Jean Zay: GPU Slurm partitions

The partitions available

All the DARI or Dynamic Access projects having GPU hours have Slurm partitions defined on Jean Zay available to them.

Since Dec. 8, 2020, projects with V100 GPU hours have access by default to a new partition which permits using all types of four-GPU accelerated nodes with 160 GB of memory (which corresponds to combining the old gpu_p1 and gpu_p3 partitions). The execution time by default is 10 minutes and it cannot exceed 100 hours (--time=HH:MM:SS ≤ 100:00:00; see below).

This new partition including both the Nvidia V100 GPUs with 16 GB of memory and the Nvidia V100 GPUs with 32 GB of memory, if you wish to be limited to only one type of GPU, you have to specify this by adding one of the following SLURM directives to your scripts:

If previously you explicitly specified one of the gpu_p1 or gpu_p3 partitions in your submission scripts, you have to replace the corresponding SLURM directive #SBATCH --partition=... with one of the two above.

Important note:& If your job can run on both types of GPUs, we recommend not to specify any constraints (neither -C v100-16g nor -C v100-32g) as it will reduce the waiting time of your jobs before resources are available for the execution.

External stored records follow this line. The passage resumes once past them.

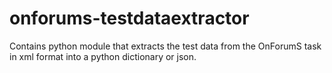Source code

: # onforums-testdataextractor
Contains python module that extracts the test data from the OnForumS task in xml format into a python dictionary or json.
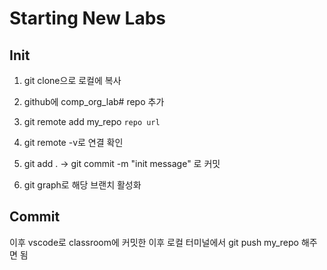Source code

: # Starting New Labs

## Init

1. git clone으로 로컬에 복사

2. github에 comp_org_lab# repo 추가

3. git remote add my_repo `repo url`

4. git remote -v로 연결 확인

5. git add . -> git commit -m "init message" 로 커밋

6. git graph로 해당 브랜치 활성화

## Commit

이후 vscode로 classroom에 커밋한 이후 로컬 터미널에서 git push my_repo 해주면 됨
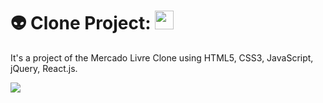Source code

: # 👽 Clone Project: <img src="https://logodownload.org/wp-content/uploads/2016/08/mercado-livre-logo-7.png" height="30">
It's a project of the Mercado Livre Clone using HTML5, CSS3, JavaScript, jQuery, React.js.

![](https://seucreditodigital.com.br/wp-content/uploads/2018/06/mercado-livre.jpg)
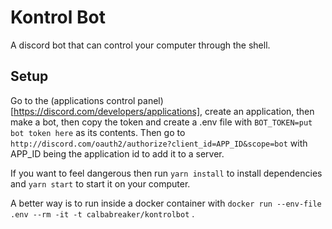 # Kontrol Bot

A discord bot that can control your computer through the shell.

## Setup

Go to the (applications control
panel)[https://discord.com/developers/applications], create an application,
then make a bot, then copy the token and create a .env file with `BOT_TOKEN=put
bot token here` as its contents.
Then go to `http://discord.com/oauth2/authorize?client_id=APP_ID&scope=bot`
with APP_ID being the application id to add it to a server.

If you want to feel dangerous then run `yarn install` to install dependencies
and `yarn start` to start it on your computer.

A better way is to run inside a docker container with `docker run --env-file
.env --rm -it -t calbabreaker/kontrolbot` .
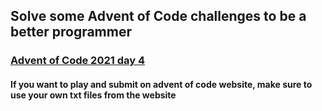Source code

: ## Solve some Advent of Code challenges to be a better programmer
### [Advent of Code 2021 day 4](https://adventofcode.com/2021/day/4)
#### If you want to play and submit on advent of code website,  make sure to use your own txt files from the website
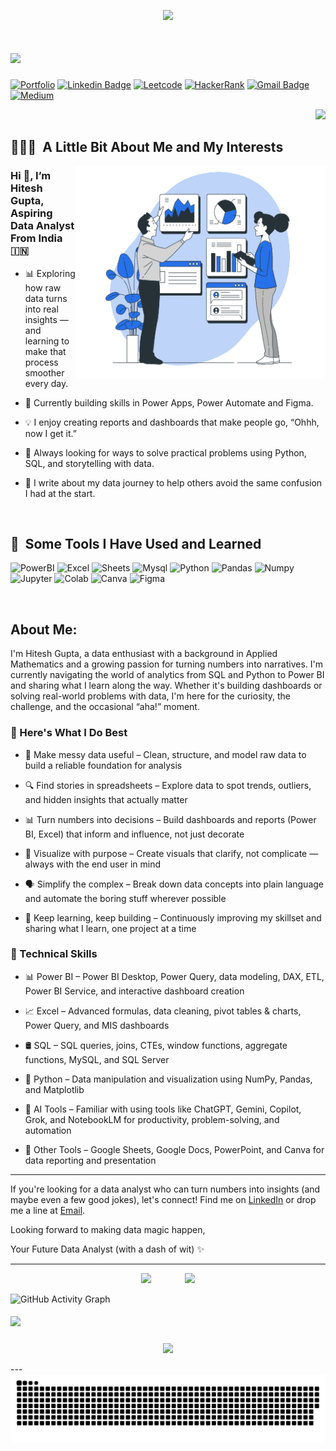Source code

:<p align="center">
  <img src="https://capsule-render.vercel.app/api?type=waving&color=gradient&text=Hi%20There!%20👋&height=100&section=header"/>
</p>

<h1>
    <img src="https://readme-typing-svg.herokuapp.com/?font=Inconsolata&size=30&width=500&height=60&duration=5000&lines=I'm+Hitesh+Gupta+👋🏽;Turning+data+chaos+to+clarity!+📈&color=FFDD57" />
</h1>


[![Portfolio](https://img.icons8.com/?size=70&id=LoyAjcvVKv1K&format=png&color=000000)](https://mavenanalytics.io/profile/hitesh-gupta) [![Linkedin Badge](https://img.icons8.com/?size=70&id=xuvGCOXi8Wyg&format=png&color=000000)](https://www.linkedin.com/in/hiteshanalytics) [![Leetcode](https://img.icons8.com/?size=70&id=9L16NypUzu38&format=png&color=000000)](https://leetcode.com/u/HiteshG_/) [![HackerRank](https://img.icons8.com/?size=70&id=h5EUmNCXhSH0&format=png&color=000000)](https://www.hackerrank.com/profile/hitesh_hg_gupta) [![Gmail Badge](https://img.icons8.com/?size=70&id=qyRpAggnV0zH&format=png&color=000000&link=mailto:hitesh.hg.gupta@gmail.com)](mailto:hitesh.hg.gupta@gmail.com) [![Medium](https://img.icons8.com/?size=70&id=110611&format=png&color=FFFFFF)](https://thehiteshgupta.medium.com/)    <p align="right"> <img src="https://komarev.com/ghpvc/?username=HiteshGupta23&label=Profile+Visitors‎&style=for-the-badge&abbreviated=true&color=blueviolet">

<h2> 👨🏻‍💻 &nbsp;A Little Bit About Me and My Interests</h2>

<img align="right" src="https://raw.githubusercontent.com/HiteshGupta23/HiteshGupta23/main/assets/analytics-ppt.gif" width="400" height="340">

<h3>
Hi 👋, I’m Hitesh Gupta, Aspiring Data Analyst From India 🇮🇳
</h3>

- 📊 Exploring how raw data turns into real insights — and learning to make that process smoother every day.

- 🌱 Currently building skills in Power Apps, Power Automate and Figma.

- 💡 I enjoy creating reports and dashboards that make people go, “Ohhh, now I get it.”

- 🚀 Always looking for ways to solve practical problems using Python, SQL, and storytelling with data.

- 💬 I write about my data journey to help others avoid the same confusion I had at the start.

<br>

<h2> 🚀 &nbsp;Some Tools I Have Used and Learned</h2>

<p>
    <a>
<!--         PowerBI -->
        <img src="https://img.icons8.com/?size=100&id=3sGOUDo9nJ4k&format=png&color=000000" alt="PowerBI" width="55" height="55"/>
    </a>  
  <a>
<!--         Excel -->
        <img src="https://img.icons8.com/?size=100&id=117561&format=png&color=000000" alt="Excel" width="55" height="55"/>
    </a>
    <a>
<!--         Sheets -->
        <img src="https://img.icons8.com/?size=100&id=qrAVeBIrsjod&format=png&color=000000" alt="Sheets" width="55" height="55"/>
    </a>
  <a>
<!--         MySQL -->
        <img src="https://img.icons8.com/?size=100&id=9nLaR5KFGjN0&format=png&color=000000" alt="Mysql" width="55" height="55"/>
    </a>
  <a>
<!--         Python -->
        <img src="https://img.icons8.com/?size=100&id=13441&format=png&color=000000" alt="Python" width="55" height="55"/>
    </a>  
  <a>
<!--         Pandas -->
        <img src="https://img.icons8.com/?size=100&id=xSkewUSqtErH&format=png&color=000000" alt="Pandas" width="55" height="55"/>
    </a>
  <a>
<!--         Numpy -->
        <img src="https://img.icons8.com/?size=100&id=aR9CXyMagKIS&format=png&color=000000" alt="Numpy" width="55" height="55"/>
    </a>
  <a>
<!--         Jupyter -->
        <img src="https://img.icons8.com/?size=100&id=J0SgMWzAxqFj&format=png&color=000000" alt="Jupyter" width="55" height="55"/>
    </a>
  <a>
<!--         Colab -->
        <img src="https://img.icons8.com/?size=100&id=lOqoeP2Zy02f&format=png&color=000000" alt="Colab" width="55" height="55"/>
    </a>
  <a>
<!--         Canva -->
        <img src="https://img.icons8.com/?size=100&id=EZQdGLNeo7JI&format=png&color=000000" alt="Canva" width="55" height="55"/>
    </a>
  <a>
<!--         Figma -->
        <img src="https://img.icons8.com/?size=100&id=zfHRZ6i1Wg0U&format=png&color=000000" alt="Figma" width="55" height="55"/>
    </a>
</p>

<br>


##  About Me:

I'm Hitesh Gupta, a data enthusiast with a background in Applied Mathematics and a growing passion for turning numbers into narratives. I'm currently navigating the world of analytics from SQL and Python to Power BI and sharing what I learn along the way. Whether it's building dashboards or solving real-world problems with data, I'm here for the curiosity, the challenge, and the occasional “aha!” moment.

### 🌟 Here's What I Do Best

- 🧼 Make messy data useful – Clean, structure, and model raw data to build a reliable foundation for analysis

- 🔍 Find stories in spreadsheets – Explore data to spot trends, outliers, and hidden insights that actually matter

- 📊 Turn numbers into decisions – Build dashboards and reports (Power BI, Excel) that inform and influence, not just decorate

- 🎨 Visualize with purpose – Create visuals that clarify, not complicate — always with the end user in mind

- 🗣️ Simplify the complex – Break down data concepts into plain language and automate the boring stuff wherever possible

- 🚀 Keep learning, keep building – Continuously improving my skillset and sharing what I learn, one project at a time


### 📍 Technical Skills

- 📊 Power BI – Power BI Desktop, Power Query, data modeling, DAX, ETL, Power BI Service, and interactive dashboard creation

- 📈 Excel – Advanced formulas, data cleaning, pivot tables & charts, Power Query, and MIS dashboards

- 🛢️ SQL – SQL queries, joins, CTEs, window functions, aggregate functions, MySQL, and SQL Server

- 🐍 Python – Data manipulation and visualization using NumPy, Pandas, and Matplotlib

- 🤖 AI Tools – Familiar with using tools like ChatGPT, Gemini, Copilot, Grok, and NotebookLM for productivity, problem-solving, and automation

- 🧰 Other Tools – Google Sheets, Google Docs, PowerPoint, and Canva for data reporting and presentation

---

If you're looking for a data analyst who can turn numbers into insights (and maybe even a few good jokes), let's connect! Find me on [LinkedIn](https://www.linkedin.com/in/hiteshanalytics) or drop me a line at [Email](mailto:hitesh.hg.gupta@gmail.com).

Looking forward to making data magic happen,

Your Future Data Analyst (with a dash of wit) ✨

---

<p align="center">
  <img src="https://github-readme-stats.vercel.app/api?username=HiteshGupta23&show_icons=true&theme=radical" height="200" style="margin-right: 50px;"/>
  <img src="https://github-readme-stats.vercel.app/api/top-langs/?username=HiteshGupta23&layout=compact&theme=radical" height="200"/>
</p>

![GitHub Activity Graph](https://github-readme-activity-graph.vercel.app/graph?username=HiteshGupta23&theme=github-compact)

<h5>
    <img src="https://readme-typing-svg.herokuapp.com/?font=Inconsolata&size=25&v=true&height=60&duration=5500&lines=Hope+You+Enjoyed+Exploring!+🧭;+Let's+Connect+and+Create!+🔗+🛠️&color=FFDD57" />
</h5>

<p align="center">
  <img src="https://capsule-render.vercel.app/api?type=waving&color=gradient&text=Thank%20You!%20🤝🏼&height=100&section=footer"/>
</p>
---
<picture>
  <source media="(prefers-color-scheme: dark)" srcset="https://raw.githubusercontent.com/HiteshGupta23/HiteshGupta23/output/github-snake-dark.svg" />
  <source media="(prefers-color-scheme: light)" srcset="https://raw.githubusercontent.com/HiteshGupta23/HiteshGupta23/output/github-snake.svg" />
  <img alt="github-snake" src="https://raw.githubusercontent.com/HiteshGupta23/HiteshGupta23/output/github-snake.svg" />
</picture>


<!--
**HiteshGupta23/HiteshGupta23** is a ✨ _special_ ✨ repository because its `README.md` (this file) appears on your GitHub profile.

Other partitions are available:

  • The gpu_p2 partition is accessible to all researchers. This partition allows launching jobs on the eight-GPU accelerated nodes of Jean Zay. These nodes are equipped with Nvidia V100 GPUs with 32 GB of memory. The execution time by default is 10 minutes and it cannot exceed 100 hours (--time=HH:MM:SS ≤ 100:00:00; see below).
    • The gpu_p2s subpartition gives access to the eight-GPU nodes with 360 GB of memory.
    • The gpu_p2l subpartition gives access to the eight-GPU nodes with 720 GB of memory.
  • The gpu_p5 partition is accessible only to all researchers who have requested A100 GPU hours via Dynamic Access (AD) or Regular Access (DARI projects). It allows calculations to be launched on the 52 octo-GPU accelerated nodes of Jean Zay which are equipped with Nvidia A100 GPUs connected by a SXM4 interconnection and having 80 GB of memory per GPU. The execution time by default is 10 minutes and it cannot exceed 20 hours (--time=HH:MM:SS ≤ 20:00:00; see below; note that this means the “​qos_gpu-t4”​ QoS cannot not be used with this partition). To use this partition, you must specify the SLURM directive #SBATCH -C a100 in your scripts.
    Warning: These nodes include EPYC 7543 Milan AMD processors (64 cores per node) unlike other nodes which feature Intel processors. You must therefore load cpuarch/amd module (module load cpuarch/amd) first to have access to modules compatible with this partition and to recompile your codes.
  • The prepost partition allows launching a job on one of the Jean Zay pre-/post-processing nodes, jean-zay-pp: These calculations are not deducted from your allocation. The execution time by default is 2 hours and it cannot exceed 20 hours (--time=HH:MM:SS ≤ 20:00:0, see below).
  • The visu partition allows launching a job on one of the Jean Zay visualization nodes, jean-zay-visu: These calculations are not deducted from your allocation. The execution time by default is 10 minutes and it cannot exceed 4 hours (–time=HH:MM:SS ≤ 4:00:00, see below).
  • The archive partition is dedicated to data management (copying or moving files, creating archive files): Corresponding hours are not deducted from your allocation. The execution time by default is 2 hours and it cannot exceed 20 hours (--time=HH:MM:SS ≤ 20:00:00, see below).
  • The compil partition is dedicated to library and binary compilations which cannot be done on front end because they require too much CPU time: Corresponding hours are not deducted from your allocation. The execution time by default is 2 hours and it cannot exceed 20 hours (--time=HH:MM:SS ≤ 20:00:00, see below).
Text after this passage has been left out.